Streaming SQL

1. Overview

Since version 3.00.4, DolphinDB provides streaming SQL to enable continuous queries and instant updates of real-time data. Users can declare shared tables as streaming SQL tables, on which register streaming SQL queries. The system only performs calculations on newly arrived data or modified data (rather than a full recalculation), and pushes only the incremental results to the subscriber, significantly reducing computational overhead and network transmission costs to achieve low latency and real-time responsiveness.

The key features of DolphinDB streaming SQL include:

Support for complex SQL queries, including SELECT, WHERE, JOIN, ORDER BY, etc.
Incremental updates to avoid full scans, reducing computation overhead and latency.
Subscription-based mechanism to transmit only incremental results, reducing network overhead.

2. Architecture and Principles

2.1 Streaming SQL Architecture

DolphinDB streaming SQL architecture involves three major mechanisms:

Job management: Each registered streaming SQL query is an independent job with centralized management of the queries' metadata and execution states.
Continuous stream processing: The SQL engine runs continuously, capturing data changes in real time and feeding incremental data into the query processing pipeline.
Incremental Update Push: The query results use an incremental update strategy.
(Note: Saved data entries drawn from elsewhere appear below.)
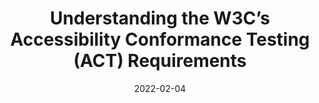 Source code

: ---
date: 2022-02-04
permalink: false
publisher: boiaorg
tags:
  - accessibility
  - conformance
  - testing
target_url: https://www.boia.org/blog/understanding-the-w3cs-accessibility-conformance-testing-act-requirements
title: Understanding the W3C’s Accessibility Conformance Testing (ACT) Requirements
--- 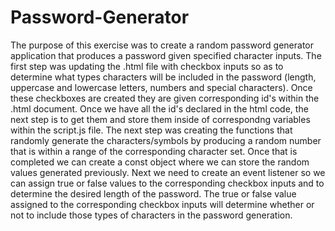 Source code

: # Password-Generator

The purpose of this exercise was to create a random password generator application that produces a password given specified character inputs. The first step was updating the .html file with checkbox inputs so as to determine what types characters will be included in the password (length, uppercase and lowercase letters, numbers and special characters). Once these checkboxes are created they are given corresponding id's within the .html document. Once we have all the id's declared in the html code, the next step is to get them and store them inside of correspondng variables within the script.js file. The next step was creating the functions that randomly generate the characters/symbols by producing a random number that is within a range of the corresponding character set. Once that is completed we can create a const object where we can store the random values generated previously. Next we need to create an event listener so we can assign true or false values to the corresponding checkbox inputs and to determine the desired length of the password. The true or false value assigned to the corresponding checkbox inputs will determine whether or not to include those types of characters in the password generation.

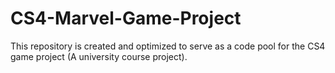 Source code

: # CS4-Marvel-Game-Project
This repository is created and optimized to serve as a code pool for the CS4 game project (A university course project). 
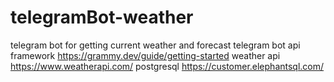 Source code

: # telegramBot-weather
telegram bot for getting current weather and forecast
telegram bot api framework https://grammy.dev/guide/getting-started
weather api https://www.weatherapi.com/
postgresql https://customer.elephantsql.com/ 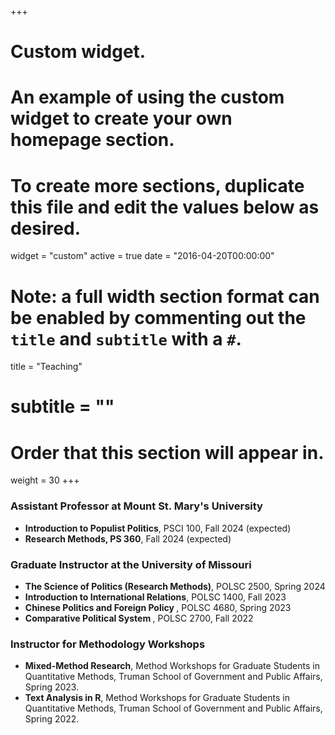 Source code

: +++
# Custom widget.
# An example of using the custom widget to create your own homepage section.
# To create more sections, duplicate this file and edit the values below as desired.
widget = "custom"
active = true
date = "2016-04-20T00:00:00"

# Note: a full width section format can be enabled by commenting out the `title` and `subtitle` with a `#`.
title = "Teaching"
# subtitle = ""


# Order that this section will appear in.
weight = 30
+++

### Assistant Professor at Mount St. Mary's University 
+ <b> Introduction to Populist Politics</b>, PSCI 100, Fall 2024 (expected)
+ <b> Research Methods, PS 360</b>, Fall 2024 (expected)

### Graduate Instructor at the University of Missouri 
+ <b> The Science of Politics (Research Methods)</b>, POLSC 2500, Spring 2024
+ <b> Introduction to International Relations</b>, POLSC 1400, Fall 2023
+ <b> Chinese Politics and Foreign Policy </b>, POLSC 4680, Spring 2023 
+ <b> Comparative Political System </b>, POLSC 2700, Fall 2022

### Instructor for Methodology Workshops
- <b> Mixed-Method Research</b>, Method Workshops for Graduate Students in Quantitative Methods, Truman School of Government and Public Affairs, Spring 2023.
- <b> Text Analysis in R</b>, Method Workshops for Graduate Students in Quantitative Methods, Truman School of Government and Public Affairs, Spring 2022.
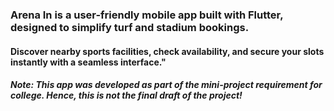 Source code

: <h3>Arena In is a user-friendly mobile app built with Flutter, designed to simplify turf and stadium bookings.</h3>
<h4>Discover nearby sports facilities, check availability, and secure your slots instantly with a seamless interface."</h4>


<h5>Note: This app was developed as part of the mini-project requirement for college. Hence, this is not the final draft of the project!</h5>
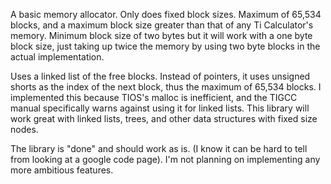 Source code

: A basic memory allocator.  Only does fixed block sizes.  Maximum of 65,534 blocks, and a maximum block size greater than that of any Ti Calculator's memory.  Minimum block size of two bytes but it will work with a one byte block size, just taking up twice the memory by using two byte blocks in the actual implementation.

Uses a linked list of the free blocks.  Instead of pointers, it uses unsigned shorts as the index of the next block, thus the maximum of 65,534 blocks.  I implemented this because TIOS's malloc is inefficient, and the TIGCC manual specifically warns against using it for linked lists.  This library will work great with linked lists, trees, and other data structures with fixed size nodes.

The library is "done" and should work as is.  (I know it can be hard to tell from looking at a google code page).  I'm not planning on implementing any more ambitious features. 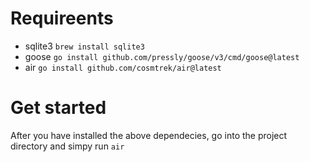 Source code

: # Requireents

- sqlite3 `brew install sqlite3`
- goose `go install github.com/pressly/goose/v3/cmd/goose@latest`
- air `go install github.com/cosmtrek/air@latest`

# Get started

After you have installed the above dependecies, go into the project directory and simpy run `air`
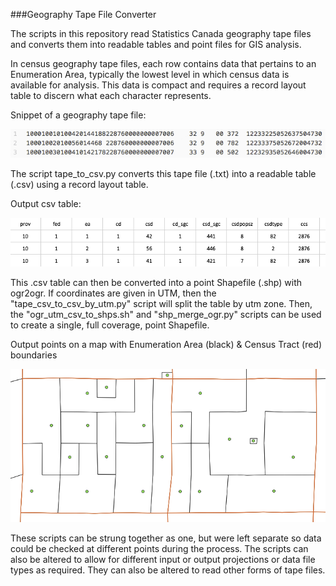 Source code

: ###Geography Tape File Converter

The scripts in this repository read Statistics Canada geography tape files and converts them into readable tables and point files for GIS analysis.

In census geography tape files, each row contains data that pertains to an Enumeration Area, typically the lowest level in which census data is available for analysis.  This data is compact and requires a record layout table to discern what each character represents.

Snippet of a geography tape file:

![alt_text](img/img_tape.png)

The script tape_to_csv.py converts this tape file (.txt) into a readable table (.csv) using a record layout table.

Output csv table:

![alt_text](img/img_csv.png)

This .csv table can then be converted into a point Shapefile (.shp) with ogr2ogr.  If coordinates are given in UTM, then the "tape_csv_to_csv_by_utm.py" script will split the table by utm zone.  Then, the "ogr_utm_csv_to_shps.sh" and "shp_merge_ogr.py" scripts can be used to create a single, full coverage, point Shapefile.  

Output points on a map with Enumeration Area (black) & Census Tract (red) boundaries

![alt_text](img/img_map.png)

These scripts can be strung together as one, but were left separate so data could be checked at different points during the process.  The scripts can also be altered to allow for different input or output projections or data file types as required.  They can also be altered to read other forms of tape files.
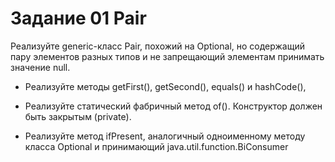 # Задание 01 Pair

Реализуйте generic-класс Pair, похожий на Optional, но содержащий 
пару элементов разных типов и не запрещающий элементам принимать значение null.

- Реализуйте методы getFirst(), getSecond(), equals() и hashCode(), 

- Реализуйте статический фабричный метод of(). Конструктор должен быть закрытым (private). 

- Реализуйте метод ifPresent, аналогичный одноименному методу класса Optional и принимающий
java.util.function.BiConsumer


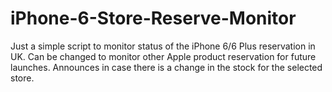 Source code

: iPhone-6-Store-Reserve-Monitor
==============================

Just a simple script to monitor status of the iPhone 6/6 Plus reservation in UK. Can be changed to monitor other Apple product reservation for future launches. Announces in case there is a change in the stock for the selected store.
The system compares new and previous results and sends only the changes to the subscriber when there is a substantive difference. This mechanism significantly reduces network traffic and client load, improving overall system responsiveness.

2.2 Incremental Computing Process

After a streaming SQL query is submitted, the system creates an execution plan and initializes operator states. As new data arrives, operators compute increments and generate change logs, which are passed up the execution chain to update results. Only deltas are pushed to subscribers, minimizing network and compute overhead for efficient real-time updates.

2.3 Pub-Sub Mechanism

When the streaming SQL query is registered, the system generates a result change log stream table to record the incremental changes of the query results. Subscribers receive real-time changes by subscribing to this table.

When a subscriber unsubscribes, the system stops pushing incremental updates to it and releases related resources. If all subscribers unsubscribe, the change log stream table stops updating and job resources are reclaimed.

3. Considerations

The join operation in streaming SQL requires storing the table data and intermediate results in memory, thus consuming considerable memory resources. To ensure system stability, consider the following points:

A single node supports at most one concurrent query that involves a join operation.
To maintain performance, queries involving joins of up to three tables are currently supported. Complex queries with more than three tables are not supported at this time.
When join conditions change, the relevant computations are re-executed.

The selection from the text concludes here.